Work task: Exact transcription begins at the first line of the material below and ends with the line holding "Workflow ini terdiri"; pictures are skipped.

Data excerpts:
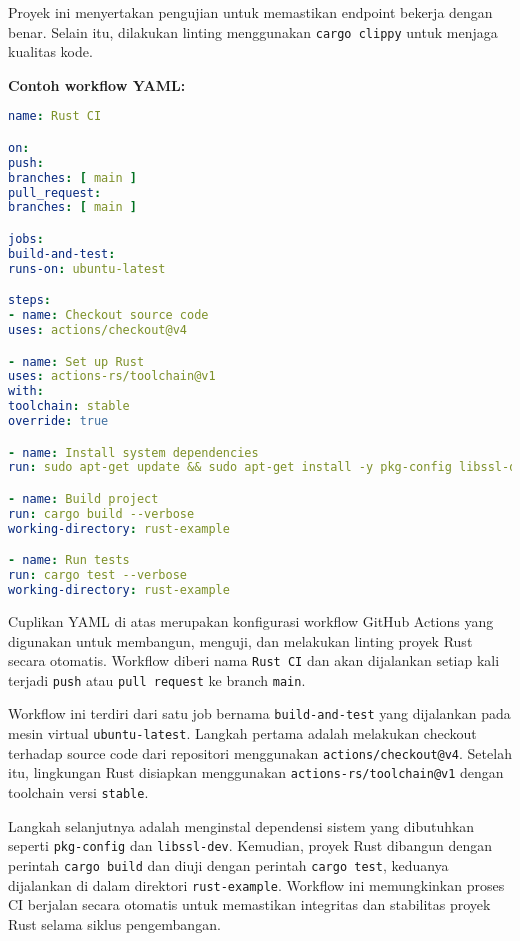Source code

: Proyek ini menyertakan pengujian untuk memastikan endpoint bekerja dengan benar. Selain itu, dilakukan linting menggunakan \texttt{cargo clippy} untuk menjaga kualitas kode.

\textbf{Contoh workflow YAML:}

\begin{lstlisting}[language=yaml, caption={Workflow Build, Test, dan Lint untuk Rust}]
name: Rust CI

on:
push:
branches: [ main ]
pull_request:
branches: [ main ]

jobs:
build-and-test:
runs-on: ubuntu-latest

steps:
- name: Checkout source code
uses: actions/checkout@v4

- name: Set up Rust
uses: actions-rs/toolchain@v1
with:
toolchain: stable
override: true

- name: Install system dependencies
run: sudo apt-get update && sudo apt-get install -y pkg-config libssl-dev

- name: Build project
run: cargo build --verbose
working-directory: rust-example

- name: Run tests
run: cargo test --verbose
working-directory: rust-example


\end{lstlisting}

Cuplikan YAML di atas merupakan konfigurasi workflow GitHub Actions yang digunakan untuk membangun, menguji, dan melakukan linting proyek Rust secara otomatis. Workflow diberi nama \texttt{Rust CI} dan akan dijalankan setiap kali terjadi \texttt{push} atau \texttt{pull request} ke branch \texttt{main}.

Workflow ini terdiri dari satu job bernama \texttt{build-and-test} yang dijalankan pada mesin virtual \texttt{ubuntu-latest}. Langkah pertama adalah melakukan checkout terhadap source code dari repositori menggunakan \texttt{actions/checkout@v4}. Setelah itu, lingkungan Rust disiapkan menggunakan \texttt{actions-rs/toolchain@v1} dengan toolchain versi \texttt{stable}.

Langkah selanjutnya adalah menginstal dependensi sistem yang dibutuhkan seperti \texttt{pkg-config} dan \texttt{libssl-dev}. Kemudian, proyek Rust dibangun dengan perintah \texttt{cargo build} dan diuji dengan perintah \texttt{cargo test}, keduanya dijalankan di dalam direktori \texttt{rust-example}. Workflow ini memungkinkan proses CI berjalan secara otomatis untuk memastikan integritas dan stabilitas proyek Rust selama siklus pengembangan.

Expected answer:
Source code

: Proyek ini menyertakan pengujian untuk memastikan endpoint bekerja dengan benar. Selain itu, dilakukan linting menggunakan \texttt{cargo clippy} untuk menjaga kualitas kode.

\textbf{Contoh workflow YAML:}

\begin{lstlisting}[language=yaml, caption={Workflow Build, Test, dan Lint untuk Rust}]
name: Rust CI

on:
push:
branches: [ main ]
pull_request:
branches: [ main ]

jobs:
build-and-test:
runs-on: ubuntu-latest

steps:
- name: Checkout source code
uses: actions/checkout@v4

- name: Set up Rust
uses: actions-rs/toolchain@v1
with:
toolchain: stable
override: true

- name: Install system dependencies
run: sudo apt-get update && sudo apt-get install -y pkg-config libssl-dev

- name: Build project
run: cargo build --verbose
working-directory: rust-example

- name: Run tests
run: cargo test --verbose
working-directory: rust-example


\end{lstlisting}

Cuplikan YAML di atas merupakan konfigurasi workflow GitHub Actions yang digunakan untuk membangun, menguji, dan melakukan linting proyek Rust secara otomatis. Workflow diberi nama \texttt{Rust CI} dan akan dijalankan setiap kali terjadi \texttt{push} atau \texttt{pull request} ke branch \texttt{main}.

Workflow ini terdiri dari satu job bernama \texttt{build-and-test} yang dijalankan pada mesin virtual \texttt{ubuntu-latest}. Langkah pertama adalah melakukan checkout terhadap source code dari repositori menggunakan \texttt{actions/checkout@v4}. Setelah itu, lingkungan Rust disiapkan menggunakan \texttt{actions-rs/toolchain@v1} dengan toolchain versi \texttt{stable}.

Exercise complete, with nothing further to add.